## WHAT YOU SHOULD DO
For each line below that contains the word "yarn", make a copy.

*** Opening of DATA EXTRACT ***

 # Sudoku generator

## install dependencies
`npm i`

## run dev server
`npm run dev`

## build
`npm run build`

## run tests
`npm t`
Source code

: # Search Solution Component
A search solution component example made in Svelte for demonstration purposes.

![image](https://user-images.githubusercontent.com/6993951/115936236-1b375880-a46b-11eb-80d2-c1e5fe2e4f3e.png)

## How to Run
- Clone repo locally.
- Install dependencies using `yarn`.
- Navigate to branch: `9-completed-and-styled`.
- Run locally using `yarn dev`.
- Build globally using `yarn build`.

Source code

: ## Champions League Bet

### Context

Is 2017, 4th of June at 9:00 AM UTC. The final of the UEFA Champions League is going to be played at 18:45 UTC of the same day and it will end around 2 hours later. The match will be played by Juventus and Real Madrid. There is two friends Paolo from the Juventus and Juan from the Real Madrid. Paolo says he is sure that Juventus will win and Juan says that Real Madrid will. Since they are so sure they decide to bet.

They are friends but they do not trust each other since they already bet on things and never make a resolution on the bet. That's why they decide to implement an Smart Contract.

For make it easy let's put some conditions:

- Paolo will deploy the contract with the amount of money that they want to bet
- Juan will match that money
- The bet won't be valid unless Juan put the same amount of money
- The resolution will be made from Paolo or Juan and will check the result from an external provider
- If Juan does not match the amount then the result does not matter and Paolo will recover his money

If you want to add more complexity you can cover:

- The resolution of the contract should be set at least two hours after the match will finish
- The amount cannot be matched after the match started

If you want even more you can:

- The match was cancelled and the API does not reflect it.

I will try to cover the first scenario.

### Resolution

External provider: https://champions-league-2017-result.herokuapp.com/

*** Close of DATA EXTRACT ***
*** Opening of DATA EXTRACT ***

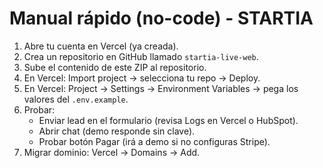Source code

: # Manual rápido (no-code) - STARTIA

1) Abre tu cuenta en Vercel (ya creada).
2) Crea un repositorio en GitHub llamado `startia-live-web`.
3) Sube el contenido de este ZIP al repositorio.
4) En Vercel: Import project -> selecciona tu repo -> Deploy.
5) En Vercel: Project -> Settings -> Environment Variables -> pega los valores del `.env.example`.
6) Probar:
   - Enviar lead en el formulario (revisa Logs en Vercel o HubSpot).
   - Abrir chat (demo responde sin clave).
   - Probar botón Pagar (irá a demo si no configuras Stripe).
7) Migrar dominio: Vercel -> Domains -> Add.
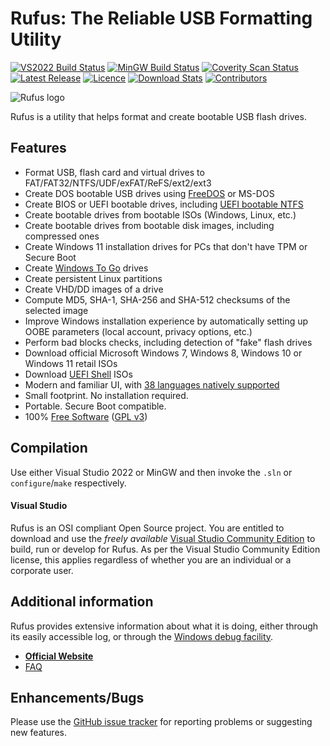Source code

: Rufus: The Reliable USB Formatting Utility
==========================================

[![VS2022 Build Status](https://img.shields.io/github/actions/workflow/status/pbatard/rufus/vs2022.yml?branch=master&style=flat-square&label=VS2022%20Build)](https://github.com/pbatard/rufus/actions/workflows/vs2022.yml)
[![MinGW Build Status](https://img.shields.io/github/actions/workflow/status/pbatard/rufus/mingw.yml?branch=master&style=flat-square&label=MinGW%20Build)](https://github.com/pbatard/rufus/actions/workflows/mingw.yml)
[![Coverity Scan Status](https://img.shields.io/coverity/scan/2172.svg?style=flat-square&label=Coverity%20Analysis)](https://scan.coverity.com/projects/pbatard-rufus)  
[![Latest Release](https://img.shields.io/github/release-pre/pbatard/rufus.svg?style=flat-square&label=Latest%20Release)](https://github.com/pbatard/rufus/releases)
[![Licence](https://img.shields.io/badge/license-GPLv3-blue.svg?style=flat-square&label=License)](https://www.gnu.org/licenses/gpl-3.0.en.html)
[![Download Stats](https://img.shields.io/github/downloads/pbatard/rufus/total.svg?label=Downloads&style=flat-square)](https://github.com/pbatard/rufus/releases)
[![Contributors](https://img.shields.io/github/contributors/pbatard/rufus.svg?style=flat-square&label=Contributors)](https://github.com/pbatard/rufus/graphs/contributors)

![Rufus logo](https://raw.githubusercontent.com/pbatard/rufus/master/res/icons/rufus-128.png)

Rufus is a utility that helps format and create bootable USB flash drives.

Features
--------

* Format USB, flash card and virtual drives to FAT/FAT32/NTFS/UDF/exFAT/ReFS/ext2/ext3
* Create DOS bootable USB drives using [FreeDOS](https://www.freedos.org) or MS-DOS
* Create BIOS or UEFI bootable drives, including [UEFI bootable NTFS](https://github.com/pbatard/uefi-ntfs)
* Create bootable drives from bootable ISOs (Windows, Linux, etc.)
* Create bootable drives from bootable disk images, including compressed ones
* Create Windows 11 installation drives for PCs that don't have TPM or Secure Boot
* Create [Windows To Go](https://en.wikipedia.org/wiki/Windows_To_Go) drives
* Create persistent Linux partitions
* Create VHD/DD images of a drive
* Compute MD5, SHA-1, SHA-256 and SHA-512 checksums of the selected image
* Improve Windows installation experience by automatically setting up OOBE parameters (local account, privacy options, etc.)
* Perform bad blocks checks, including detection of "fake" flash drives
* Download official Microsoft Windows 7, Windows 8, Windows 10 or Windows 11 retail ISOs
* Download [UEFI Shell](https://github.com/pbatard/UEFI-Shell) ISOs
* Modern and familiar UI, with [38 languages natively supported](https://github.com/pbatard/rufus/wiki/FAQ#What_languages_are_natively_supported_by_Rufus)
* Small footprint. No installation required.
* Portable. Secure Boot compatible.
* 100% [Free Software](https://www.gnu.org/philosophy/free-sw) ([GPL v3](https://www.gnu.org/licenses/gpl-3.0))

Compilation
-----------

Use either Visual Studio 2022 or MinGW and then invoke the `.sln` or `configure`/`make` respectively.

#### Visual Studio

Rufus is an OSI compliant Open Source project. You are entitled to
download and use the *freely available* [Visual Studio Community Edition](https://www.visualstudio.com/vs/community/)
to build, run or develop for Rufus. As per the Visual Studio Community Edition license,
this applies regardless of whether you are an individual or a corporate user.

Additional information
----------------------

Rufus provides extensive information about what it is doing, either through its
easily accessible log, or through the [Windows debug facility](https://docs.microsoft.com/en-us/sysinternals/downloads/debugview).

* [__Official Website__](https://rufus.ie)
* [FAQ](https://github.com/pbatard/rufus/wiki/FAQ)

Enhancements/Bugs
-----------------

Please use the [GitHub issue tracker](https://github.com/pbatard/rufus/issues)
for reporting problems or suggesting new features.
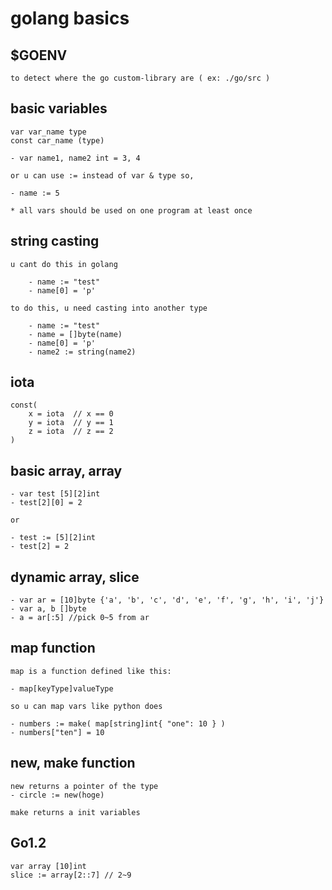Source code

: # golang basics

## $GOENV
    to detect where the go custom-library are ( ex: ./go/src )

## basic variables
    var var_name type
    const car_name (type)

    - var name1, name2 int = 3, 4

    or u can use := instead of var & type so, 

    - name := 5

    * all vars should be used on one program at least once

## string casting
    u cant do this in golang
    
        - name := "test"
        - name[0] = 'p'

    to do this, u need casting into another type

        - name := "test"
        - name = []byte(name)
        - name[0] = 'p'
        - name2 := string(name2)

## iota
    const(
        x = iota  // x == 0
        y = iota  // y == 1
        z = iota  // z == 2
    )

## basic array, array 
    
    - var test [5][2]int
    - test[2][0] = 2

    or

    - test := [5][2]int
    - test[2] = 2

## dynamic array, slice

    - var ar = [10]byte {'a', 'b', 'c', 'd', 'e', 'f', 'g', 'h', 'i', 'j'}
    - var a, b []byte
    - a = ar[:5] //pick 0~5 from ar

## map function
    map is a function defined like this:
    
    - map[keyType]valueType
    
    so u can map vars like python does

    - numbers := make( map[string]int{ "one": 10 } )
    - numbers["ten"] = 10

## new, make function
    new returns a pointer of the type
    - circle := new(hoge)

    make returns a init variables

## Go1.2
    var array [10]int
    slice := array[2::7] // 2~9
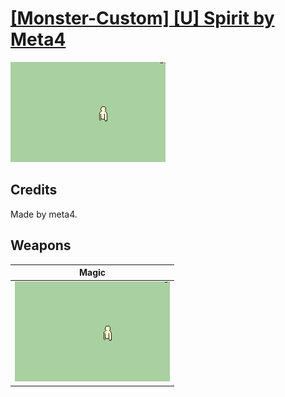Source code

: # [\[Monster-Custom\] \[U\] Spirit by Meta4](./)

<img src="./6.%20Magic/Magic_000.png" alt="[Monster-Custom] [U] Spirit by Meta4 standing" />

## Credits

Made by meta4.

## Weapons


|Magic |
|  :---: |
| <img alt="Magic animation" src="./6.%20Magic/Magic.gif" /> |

*** Close of DATA EXTRACT ***

## ANSWER AREA
- Install dependencies using `yarn`.
- Run locally using `yarn dev`.
- Build globally using `yarn build`.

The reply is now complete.